**What you need to do:** Read the material below and count the lines holding the string "included". Give that count with nothing added.

**Supplied material:**
=-=-=-=-=

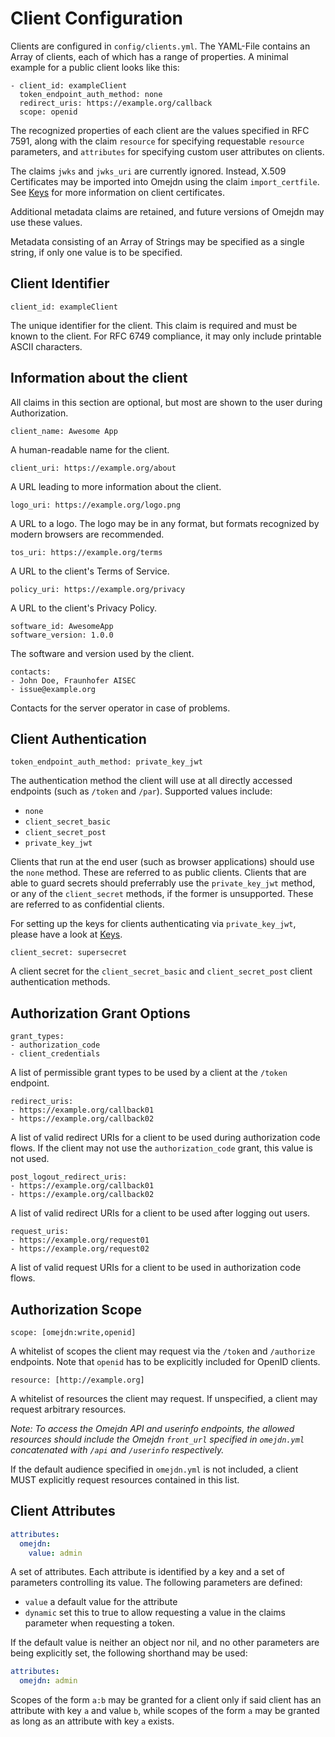# Client Configuration

Clients are configured in `config/clients.yml`.
The YAML-File contains an Array of clients, each of which has a range of properties.
A minimal example for a public client looks like this:

```
- client_id: exampleClient
  token_endpoint_auth_method: none
  redirect_uris: https://example.org/callback
  scope: openid
```

The recognized properties of each client are the values specified in RFC 7591,
along with the claim `resource` for specifying requestable `resource` parameters,
and `attributes` for specifying custom user attributes on clients.

The claims `jwks` and `jwks_uri` are currently ignored.
Instead, X.509 Certificates may be imported into Omejdn using the claim `import_certfile`.
See [Keys](./Keys.md) for more information on client certificates.

Additional metadata claims are retained, and future versions of Omejdn may use these values.

Metadata consisting of an Array of Strings may be specified as a single string,
if only one value is to be specified.

## Client Identifier

```
client_id: exampleClient
```

The unique identifier for the client.
This claim is required and must be known to the client.
For RFC 6749 compliance, it may only include printable ASCII characters.

## Information about the client

All claims in this section are optional, but most are shown to the user during Authorization.

```
client_name: Awesome App
```

A human-readable name for the client.

```
client_uri: https://example.org/about
```

A URL leading to more information about the client.

```
logo_uri: https://example.org/logo.png
```

A URL to a logo. The logo may be in any format, but formats recognized by modern browsers are recommended.

```
tos_uri: https://example.org/terms
```

A URL to the client's Terms of Service.

```
policy_uri: https://example.org/privacy
```

A URL to the client's Privacy Policy.

```
software_id: AwesomeApp
software_version: 1.0.0
```

The software and version used by the client.

```
contacts:
- John Doe, Fraunhofer AISEC
- issue@example.org
```

Contacts for the server operator in case of problems.

## Client Authentication

```
token_endpoint_auth_method: private_key_jwt
```

The authentication method the client will use at all directly accessed endpoints
(such as `/token` and `/par`).
Supported values include:

- `none`
- `client_secret_basic`
- `client_secret_post`
- `private_key_jwt`

Clients that run at the end user (such as browser applications) should use the `none` method.
These are referred to as public clients.
Clients that are able to guard secrets should preferrably use the `private_key_jwt` method, or any of the `client_secret` methods, if the former is unsupported.
These are referred to as confidential clients.

For setting up the keys for clients authenticating via `private_key_jwt`, please have a look at [Keys](./Keys.md).

```
client_secret: supersecret
```

A client secret for the `client_secret_basic` and `client_secret_post` client authentication methods.

## Authorization Grant Options

```
grant_types:
- authorization_code
- client_credentials
```

A list of permissible grant types to be used by a client at the `/token` endpoint.

```
redirect_uris:
- https://example.org/callback01
- https://example.org/callback02
```

A list of valid redirect URIs for a client to be used during authorization code flows.
If the client may not use the `authorization_code` grant, this value is not used.

```
post_logout_redirect_uris:
- https://example.org/callback01
- https://example.org/callback02
```

A list of valid redirect URIs for a client to be used after logging out users.

```
request_uris:
- https://example.org/request01
- https://example.org/request02
```

A list of valid request URIs for a client to be used in authorization code flows.

## Authorization Scope

```
scope: [omejdn:write,openid]
```

A whitelist of scopes the client may request via the `/token` and `/authorize` endpoints.
Note that `openid` has to be explicitly included for OpenID clients.

```
resource: [http://example.org]
```

A whitelist of resources the client may request.
If unspecified, a client may request arbitrary resources.

*Note: To access the Omejdn API and userinfo endpoints, the allowed resources should include the Omejdn `front_url` specified in `omejdn.yml` concatenated with `/api` and `/userinfo` respectively.*

If the default audience specified in `omejdn.yml` is not included, a client MUST explicitly request resources contained in this list.

## Client Attributes

```yaml
attributes:
  omejdn:
    value: admin
```

A set of attributes. Each attribute is identified by a key and a set of parameters controlling its value.
The following parameters are defined:

- `value` a default value for the attribute
- `dynamic` set this to true to allow requesting a value in the claims parameter when requesting a token.

If the default value is neither an object nor nil, and no other parameters are being explicitly set,
the following shorthand may be used:

```yaml
attributes:
  omejdn: admin
```

Scopes of the form `a:b` may be granted for a client only if said client has an attribute with key `a` and value `b`,
while scopes of the form `a` may be granted as long as an attribute with key `a` exists.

=-=-=-=-=

**Result of this exercise:** 2